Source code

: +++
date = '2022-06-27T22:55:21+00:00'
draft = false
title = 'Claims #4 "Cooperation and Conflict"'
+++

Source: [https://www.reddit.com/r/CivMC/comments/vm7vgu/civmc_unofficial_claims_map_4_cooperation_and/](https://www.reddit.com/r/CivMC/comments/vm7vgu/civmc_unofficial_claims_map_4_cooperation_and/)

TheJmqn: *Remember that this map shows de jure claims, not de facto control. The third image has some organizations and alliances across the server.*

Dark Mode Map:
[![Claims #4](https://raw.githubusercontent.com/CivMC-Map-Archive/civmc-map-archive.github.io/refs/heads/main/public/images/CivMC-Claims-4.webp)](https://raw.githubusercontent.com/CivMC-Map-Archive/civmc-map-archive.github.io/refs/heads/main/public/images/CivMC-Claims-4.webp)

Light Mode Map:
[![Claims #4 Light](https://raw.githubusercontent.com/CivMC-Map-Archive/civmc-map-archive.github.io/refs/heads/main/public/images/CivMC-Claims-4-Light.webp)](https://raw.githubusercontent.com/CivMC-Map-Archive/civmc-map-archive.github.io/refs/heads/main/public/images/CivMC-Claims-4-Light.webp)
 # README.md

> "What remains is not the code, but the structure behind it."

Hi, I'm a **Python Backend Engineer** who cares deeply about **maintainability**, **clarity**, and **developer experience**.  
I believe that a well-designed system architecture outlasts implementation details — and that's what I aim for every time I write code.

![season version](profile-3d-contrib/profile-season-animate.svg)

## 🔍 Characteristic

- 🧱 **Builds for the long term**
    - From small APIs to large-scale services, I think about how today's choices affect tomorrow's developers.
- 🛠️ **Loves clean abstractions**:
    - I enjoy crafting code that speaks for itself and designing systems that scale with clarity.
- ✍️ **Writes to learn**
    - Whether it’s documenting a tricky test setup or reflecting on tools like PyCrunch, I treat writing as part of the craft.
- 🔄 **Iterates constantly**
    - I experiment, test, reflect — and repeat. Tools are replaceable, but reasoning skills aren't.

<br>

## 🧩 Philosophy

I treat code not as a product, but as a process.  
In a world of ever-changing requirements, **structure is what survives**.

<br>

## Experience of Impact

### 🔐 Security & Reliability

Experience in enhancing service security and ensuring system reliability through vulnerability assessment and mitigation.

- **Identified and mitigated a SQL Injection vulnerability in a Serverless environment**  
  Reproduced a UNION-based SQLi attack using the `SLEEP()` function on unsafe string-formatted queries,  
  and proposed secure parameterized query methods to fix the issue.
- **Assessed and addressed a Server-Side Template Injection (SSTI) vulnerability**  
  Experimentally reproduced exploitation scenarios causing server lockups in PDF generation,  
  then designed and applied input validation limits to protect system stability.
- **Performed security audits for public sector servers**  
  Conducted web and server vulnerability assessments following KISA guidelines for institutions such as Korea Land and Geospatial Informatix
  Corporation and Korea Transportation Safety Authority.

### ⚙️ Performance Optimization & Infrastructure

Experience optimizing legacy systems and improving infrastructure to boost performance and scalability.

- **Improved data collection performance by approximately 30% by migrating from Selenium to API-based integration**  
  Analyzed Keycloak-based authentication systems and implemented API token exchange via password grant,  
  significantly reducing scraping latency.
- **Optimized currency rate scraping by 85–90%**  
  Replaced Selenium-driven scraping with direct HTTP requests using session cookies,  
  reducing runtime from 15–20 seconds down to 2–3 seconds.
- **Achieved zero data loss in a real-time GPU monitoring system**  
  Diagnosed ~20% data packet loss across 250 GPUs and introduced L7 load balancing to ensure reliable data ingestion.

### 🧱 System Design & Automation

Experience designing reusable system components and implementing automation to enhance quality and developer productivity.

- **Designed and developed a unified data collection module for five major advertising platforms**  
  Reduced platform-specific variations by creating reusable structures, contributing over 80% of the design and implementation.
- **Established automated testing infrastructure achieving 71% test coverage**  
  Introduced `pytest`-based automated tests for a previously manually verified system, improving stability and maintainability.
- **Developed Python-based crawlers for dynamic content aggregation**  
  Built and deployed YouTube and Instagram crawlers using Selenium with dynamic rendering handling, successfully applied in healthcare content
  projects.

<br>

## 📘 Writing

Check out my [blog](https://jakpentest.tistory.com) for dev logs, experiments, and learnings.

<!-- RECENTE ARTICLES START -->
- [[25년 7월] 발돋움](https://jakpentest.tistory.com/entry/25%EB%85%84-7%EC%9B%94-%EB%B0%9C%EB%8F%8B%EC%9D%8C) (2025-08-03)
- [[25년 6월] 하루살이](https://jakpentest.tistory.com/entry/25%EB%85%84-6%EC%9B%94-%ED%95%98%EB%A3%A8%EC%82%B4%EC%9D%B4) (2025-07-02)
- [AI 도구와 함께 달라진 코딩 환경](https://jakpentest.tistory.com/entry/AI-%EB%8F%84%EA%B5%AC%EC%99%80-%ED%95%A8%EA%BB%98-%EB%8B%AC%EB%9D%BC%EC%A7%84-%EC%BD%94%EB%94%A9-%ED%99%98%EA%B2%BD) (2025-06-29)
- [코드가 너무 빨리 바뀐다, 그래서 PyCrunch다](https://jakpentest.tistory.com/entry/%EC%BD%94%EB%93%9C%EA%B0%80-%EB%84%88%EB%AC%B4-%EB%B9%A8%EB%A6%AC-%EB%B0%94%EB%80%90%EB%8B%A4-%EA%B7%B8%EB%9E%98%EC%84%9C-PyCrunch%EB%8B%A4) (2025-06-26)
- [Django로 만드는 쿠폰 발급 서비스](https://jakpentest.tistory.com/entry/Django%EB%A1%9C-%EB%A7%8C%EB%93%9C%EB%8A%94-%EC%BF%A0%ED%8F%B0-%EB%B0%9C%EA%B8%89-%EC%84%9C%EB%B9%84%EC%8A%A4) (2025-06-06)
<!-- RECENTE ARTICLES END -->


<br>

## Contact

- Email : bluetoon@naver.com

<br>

▸ EXERCISE DIRECTIONS
With no line skipped, copy the entries exactly as written.

▸ RESULT
Source code

: +++
date = '2022-06-27T22:55:21+00:00'
draft = false
title = 'Claims #4 "Cooperation and Conflict"'
+++

Source: [https://www.reddit.com/r/CivMC/comments/vm7vgu/civmc_unofficial_claims_map_4_cooperation_and/](https://www.reddit.com/r/CivMC/comments/vm7vgu/civmc_unofficial_claims_map_4_cooperation_and/)

TheJmqn: *Remember that this map shows de jure claims, not de facto control. The third image has some organizations and alliances across the server.*

Dark Mode Map:
[![Claims #4](https://raw.githubusercontent.com/CivMC-Map-Archive/civmc-map-archive.github.io/refs/heads/main/public/images/CivMC-Claims-4.webp)](https://raw.githubusercontent.com/CivMC-Map-Archive/civmc-map-archive.github.io/refs/heads/main/public/images/CivMC-Claims-4.webp)

Light Mode Map:
[![Claims #4 Light](https://raw.githubusercontent.com/CivMC-Map-Archive/civmc-map-archive.github.io/refs/heads/main/public/images/CivMC-Claims-4-Light.webp)](https://raw.githubusercontent.com/CivMC-Map-Archive/civmc-map-archive.github.io/refs/heads/main/public/images/CivMC-Claims-4-Light.webp)
 # README.md

> "What remains is not the code, but the structure behind it."

Hi, I'm a **Python Backend Engineer** who cares deeply about **maintainability**, **clarity**, and **developer experience**.  
I believe that a well-designed system architecture outlasts implementation details — and that's what I aim for every time I write code.

![season version](profile-3d-contrib/profile-season-animate.svg)

## 🔍 Characteristic

- 🧱 **Builds for the long term**
    - From small APIs to large-scale services, I think about how today's choices affect tomorrow's developers.
- 🛠️ **Loves clean abstractions**:
    - I enjoy crafting code that speaks for itself and designing systems that scale with clarity.
- ✍️ **Writes to learn**
    - Whether it’s documenting a tricky test setup or reflecting on tools like PyCrunch, I treat writing as part of the craft.
- 🔄 **Iterates constantly**
    - I experiment, test, reflect — and repeat. Tools are replaceable, but reasoning skills aren't.

<br>

## 🧩 Philosophy

I treat code not as a product, but as a process.  
In a world of ever-changing requirements, **structure is what survives**.

<br>

## Experience of Impact

### 🔐 Security & Reliability

Experience in enhancing service security and ensuring system reliability through vulnerability assessment and mitigation.

- **Identified and mitigated a SQL Injection vulnerability in a Serverless environment**  
  Reproduced a UNION-based SQLi attack using the `SLEEP()` function on unsafe string-formatted queries,  
  and proposed secure parameterized query methods to fix the issue.
- **Assessed and addressed a Server-Side Template Injection (SSTI) vulnerability**  
  Experimentally reproduced exploitation scenarios causing server lockups in PDF generation,  
  then designed and applied input validation limits to protect system stability.
- **Performed security audits for public sector servers**  
  Conducted web and server vulnerability assessments following KISA guidelines for institutions such as Korea Land and Geospatial Informatix
  Corporation and Korea Transportation Safety Authority.

### ⚙️ Performance Optimization & Infrastructure

Experience optimizing legacy systems and improving infrastructure to boost performance and scalability.

- **Improved data collection performance by approximately 30% by migrating from Selenium to API-based integration**  
  Analyzed Keycloak-based authentication systems and implemented API token exchange via password grant,  
  significantly reducing scraping latency.
- **Optimized currency rate scraping by 85–90%**  
  Replaced Selenium-driven scraping with direct HTTP requests using session cookies,  
  reducing runtime from 15–20 seconds down to 2–3 seconds.
- **Achieved zero data loss in a real-time GPU monitoring system**  
  Diagnosed ~20% data packet loss across 250 GPUs and introduced L7 load balancing to ensure reliable data ingestion.

### 🧱 System Design & Automation

Experience designing reusable system components and implementing automation to enhance quality and developer productivity.

- **Designed and developed a unified data collection module for five major advertising platforms**  
  Reduced platform-specific variations by creating reusable structures, contributing over 80% of the design and implementation.
- **Established automated testing infrastructure achieving 71% test coverage**  
  Introduced `pytest`-based automated tests for a previously manually verified system, improving stability and maintainability.
- **Developed Python-based crawlers for dynamic content aggregation**  
  Built and deployed YouTube and Instagram crawlers using Selenium with dynamic rendering handling, successfully applied in healthcare content
  projects.

<br>

## 📘 Writing

Check out my [blog](https://jakpentest.tistory.com) for dev logs, experiments, and learnings.

<!-- RECENTE ARTICLES START -->
- [[25년 7월] 발돋움](https://jakpentest.tistory.com/entry/25%EB%85%84-7%EC%9B%94-%EB%B0%9C%EB%8F%8B%EC%9D%8C) (2025-08-03)
- [[25년 6월] 하루살이](https://jakpentest.tistory.com/entry/25%EB%85%84-6%EC%9B%94-%ED%95%98%EB%A3%A8%EC%82%B4%EC%9D%B4) (2025-07-02)
- [AI 도구와 함께 달라진 코딩 환경](https://jakpentest.tistory.com/entry/AI-%EB%8F%84%EA%B5%AC%EC%99%80-%ED%95%A8%EA%BB%98-%EB%8B%AC%EB%9D%BC%EC%A7%84-%EC%BD%94%EB%94%A9-%ED%99%98%EA%B2%BD) (2025-06-29)
- [코드가 너무 빨리 바뀐다, 그래서 PyCrunch다](https://jakpentest.tistory.com/entry/%EC%BD%94%EB%93%9C%EA%B0%80-%EB%84%88%EB%AC%B4-%EB%B9%A8%EB%A6%AC-%EB%B0%94%EB%80%90%EB%8B%A4-%EA%B7%B8%EB%9E%98%EC%84%9C-PyCrunch%EB%8B%A4) (2025-06-26)
- [Django로 만드는 쿠폰 발급 서비스](https://jakpentest.tistory.com/entry/Django%EB%A1%9C-%EB%A7%8C%EB%93%9C%EB%8A%94-%EC%BF%A0%ED%8F%B0-%EB%B0%9C%EA%B8%89-%EC%84%9C%EB%B9%84%EC%8A%A4) (2025-06-06)
<!-- RECENTE ARTICLES END -->


<br>

## Contact

- Email : bluetoon@naver.com

<br>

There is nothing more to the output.